September 5th, 2012 6 comments

I’ve been a bad blogger; I’ve been sewing, and there are items in my queue going back to April, but life has interfered, and computer glitches mean that I’ve also lost access to a lot of images. Sigh. One day, I’ll get things back on track.

In the meantime. I’d like to share this marvelous coat, made by Sandra V. It’s the Au Bonheur des Petites Mains 20013.  (The company, sadly, no longer exists.)  Sandra has done a fantastic job with this pattern, and I’m thrilled to share her version here, with her permission, as she doesn’t have a blog.

Here’s Sandra’s finished coat. You might think it looks a bit like my version — which is correct, sort of — but a look at the details tells a different story.  Sandra’s taken similar elements, and made a very different, really wonderful coat!

Here’s the back view:

And the hood:

Sandra’s used two beads and a bar on the adjustable line on the hood. I love the way she’s made a utilitarian feature into something so attractive.

A similar bead turns up on the sleeves, along with a leather button:

Sandra’s welt pockets are trimmed in leather (tricky, and a beautiful job!):

Love, love, love Sandra’s closures!  She’s used unmatched leather buttons (tying in with her pocket trim, of course), and beads across the front:

Sandra’s collar is a lot softer than mine, and it’s a marvelous look.

One element both versions share is the combination of a rather traditional fabric with the quite-untraditional Au Bonheur styling; the combination is absolutely great . . . as is the opportunity to change things up with creative closures and accents.

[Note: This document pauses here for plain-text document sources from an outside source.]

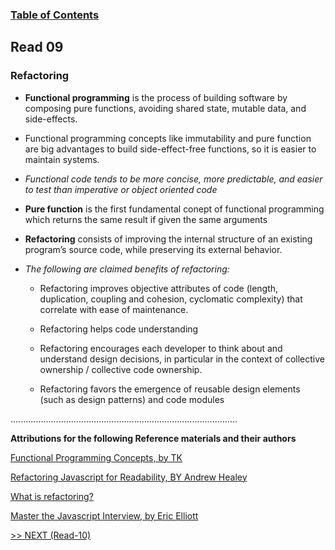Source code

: 
### [Table of Contents](https://wondwosentsige.github.io/code-301-reading-notes/Home)

## Read 09

### Refactoring

- __Functional programming__ is the process of building software by composing pure functions, avoiding shared state, mutable data, and side-effects.

- Functional programming concepts like immutability and pure function are big advantages to build side-effect-free functions, so it is easier to maintain systems.

- *Functional code tends to be more concise, more predictable, and easier to test than imperative or object oriented code* 

- __Pure function__ is the first fundamental conept of functional programming which returns the same result if given the same arguments

- __Refactoring__ consists of improving the internal structure of an existing program’s source code, while preserving its external behavior.

- *The following are claimed benefits of refactoring:*

    - Refactoring improves objective attributes of code (length, duplication, coupling and cohesion, cyclomatic complexity) that correlate with ease of maintenance. 

    - Refactoring helps code understanding

    - Refactoring encourages each developer to think about and understand design decisions, in particular in the context of collective ownership / collective code ownership.
    
    - Refactoring favors the emergence of reusable design elements (such as design patterns) and code modules



















..........................................................................................

__Attributions for the following Reference materials and their authors__


[Functional Programming Concepts, by TK](https://medium.com/the-renaissance-developer/concepts-of-functional-programming-in-javascript-6bc84220d2aa)

[Refactoring Javascript for Readability, BY Andrew Healey](https://dev.to/healeycodes/refactoring-javascript-for-performance-and-readability-with-examples-1hec)

[What is refactoring?](https://www.agilealliance.org/glossary/refactoring/#q=~(infinite~false~filters~(postType~(~'page~'post~'aa_book~'aa_event_session~'aa_experience_report~'aa_glossary~'aa_research_paper~'aa_video)~tags~(~'refactoring))~searchTerm~'~sort~false~sortDirection~'asc~page~1))


[Master the Javascript Interview, by Eric Elliott](https://medium.com/javascript-scene/master-the-javascript-interview-what-is-functional-programming-7f218c68b3a0)








[>> NEXT (Read-10)](https://wondwosentsige.github.io/code-301-reading-notes/class-10)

Sandra’s in Australia; it’s still cool enough in spring that she’ll be able to wear her coat a bit before the summer arrives. Temperatures are still very high where I am, but Sandra’s version of this wonderful coat has me longing to wear mine.

Categories: ABdPM, Coats/Capes/Wraps Tags:

My Minoru Jacket

March 5th, 2012 13 comments

It’s finished!  I wore it out today, and I loooove this garment!  It’s everything I hoped it would be, and next year I plan to make an actual parka from the pattern.  Here’s the front view, with the hood inside the collar (my poor dummy is a bit tipsy, and I generally forget this when I take pictures — please forgive us both):

As designed, the Minoru has no pockets.  I added very large exterior pockets (and a floating pocket on the inside,  too).  There’s no way I was ever going to adapt to a jacket with no outside pockets.  Mine are too big, probably, and  I had to reduce the size of the hem because the pockets interfered with the top-stitching.   (My jacket is about an  inch longer than the pattern should have been.)  This length is prefect on me, though, and I’ll keep it for the next one.

The fabric is a dark purple corduroy from JoAnn’s (with no apparent flaws!), and the lining is a print poly from stash.  I’ve had it for a long time, and have no idea where it came from originally.  Why did I buy it?  No clue at all.  But, hey, my new jacket counts as stash-busting, so I’m not complaining.

Here’s the back view, with the hood rolled into the collar:

I worried about those shoulder gathers, suspecting that they might be bulky, or look frumpy, once the jacket was made up.  They don’t; not on mine,  nor on any of the others I’ve seen.  Tasia did something clever in the back, too:  The gathers don’t extend all the way across the center back.  As  a result, there’s no extra emphasis there.  Nice if you’re round-shouldered!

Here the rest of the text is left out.